VIII

No, my dear Silvio, no, I have not forgotten you; I am not one of those who pass through life without ever throwing a look behind; my past follows me and invades my present, and almost my future; your friendship is one of the sun-lit spots which stand out most clearly on the horizon quite blue as it already is of my later years; often do I turn to contemplate it, from the summit I have reached, with a feeling of unspeakable melancholy.

“Oh! what a glorious time was that, when we were pure as angels! Our feet scarcely touched the ground; we had as it were wings upon our shoulders, our desires swept us away, and in the breeze of springtime there trembled about our brows the golden glory of adolescence.

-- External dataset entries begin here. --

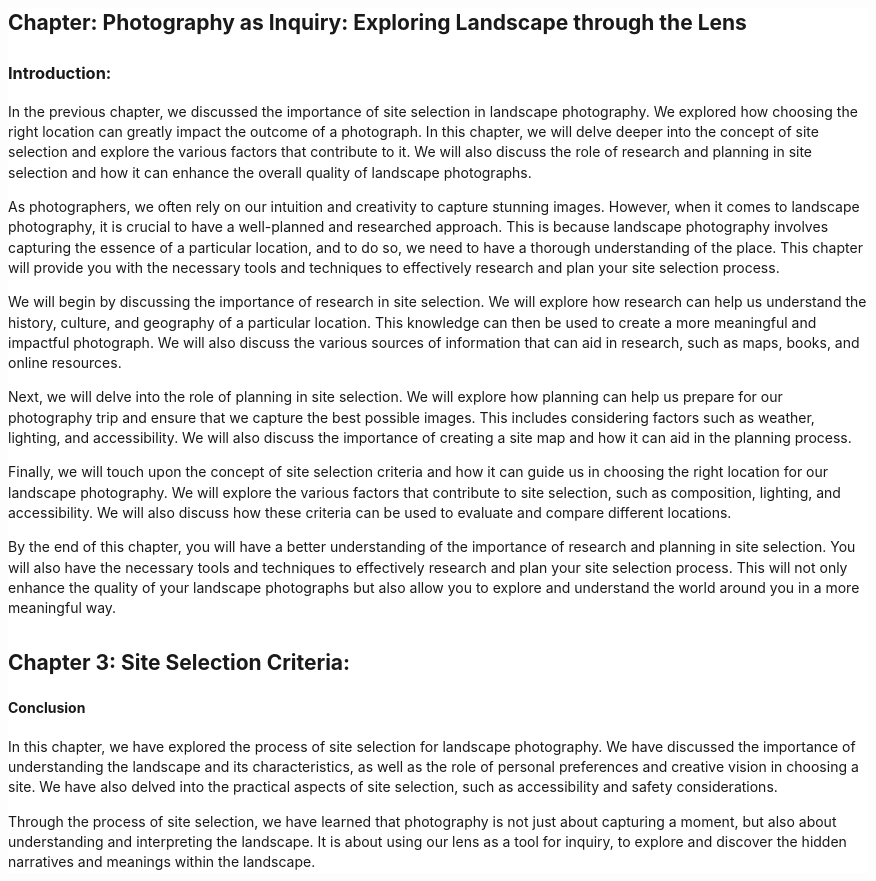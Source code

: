 
## Chapter: Photography as Inquiry: Exploring Landscape through the Lens

### Introduction:

In the previous chapter, we discussed the importance of site selection in landscape photography. We explored how choosing the right location can greatly impact the outcome of a photograph. In this chapter, we will delve deeper into the concept of site selection and explore the various factors that contribute to it. We will also discuss the role of research and planning in site selection and how it can enhance the overall quality of landscape photographs.

As photographers, we often rely on our intuition and creativity to capture stunning images. However, when it comes to landscape photography, it is crucial to have a well-planned and researched approach. This is because landscape photography involves capturing the essence of a particular location, and to do so, we need to have a thorough understanding of the place. This chapter will provide you with the necessary tools and techniques to effectively research and plan your site selection process.

We will begin by discussing the importance of research in site selection. We will explore how research can help us understand the history, culture, and geography of a particular location. This knowledge can then be used to create a more meaningful and impactful photograph. We will also discuss the various sources of information that can aid in research, such as maps, books, and online resources.

Next, we will delve into the role of planning in site selection. We will explore how planning can help us prepare for our photography trip and ensure that we capture the best possible images. This includes considering factors such as weather, lighting, and accessibility. We will also discuss the importance of creating a site map and how it can aid in the planning process.

Finally, we will touch upon the concept of site selection criteria and how it can guide us in choosing the right location for our landscape photography. We will explore the various factors that contribute to site selection, such as composition, lighting, and accessibility. We will also discuss how these criteria can be used to evaluate and compare different locations.

By the end of this chapter, you will have a better understanding of the importance of research and planning in site selection. You will also have the necessary tools and techniques to effectively research and plan your site selection process. This will not only enhance the quality of your landscape photographs but also allow you to explore and understand the world around you in a more meaningful way. 


## Chapter 3: Site Selection Criteria:




#### Conclusion

In this chapter, we have explored the process of site selection for landscape photography. We have discussed the importance of understanding the landscape and its characteristics, as well as the role of personal preferences and creative vision in choosing a site. We have also delved into the practical aspects of site selection, such as accessibility and safety considerations.

Through the process of site selection, we have learned that photography is not just about capturing a moment, but also about understanding and interpreting the landscape. It is about using our lens as a tool for inquiry, to explore and discover the hidden narratives and meanings within the landscape.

“Do you remember the little island planted with poplars at that part where the river branches off? To reach it, it was necessary to cross a somewhat long and very narrow plank which used to bend strangely in the middle; a real bridge for goats, and one, indeed, which was scarcely used but by them: it was delicious. Short, thick grass wherein the forget-me-not blinkingly opened its pretty little blue eyes, a path as yellow as nankeen which formed a girdle for the island's green robe and clasped its waist, while an ever moving shade of aspens and poplars were not the least of the delights of this paradise. There were great pieces of linen which the women would come to spread out to bleach in the dew; you would have thought them squares of snow; — and that little girl so brown and sunburnt whose large wild eyes shone with such brilliant splendor beneath the long locks of her hair, and who used to run after the goats threatening them and shaking her osier rod when they made as though they would walk over the linens that were under her care-do you remember her?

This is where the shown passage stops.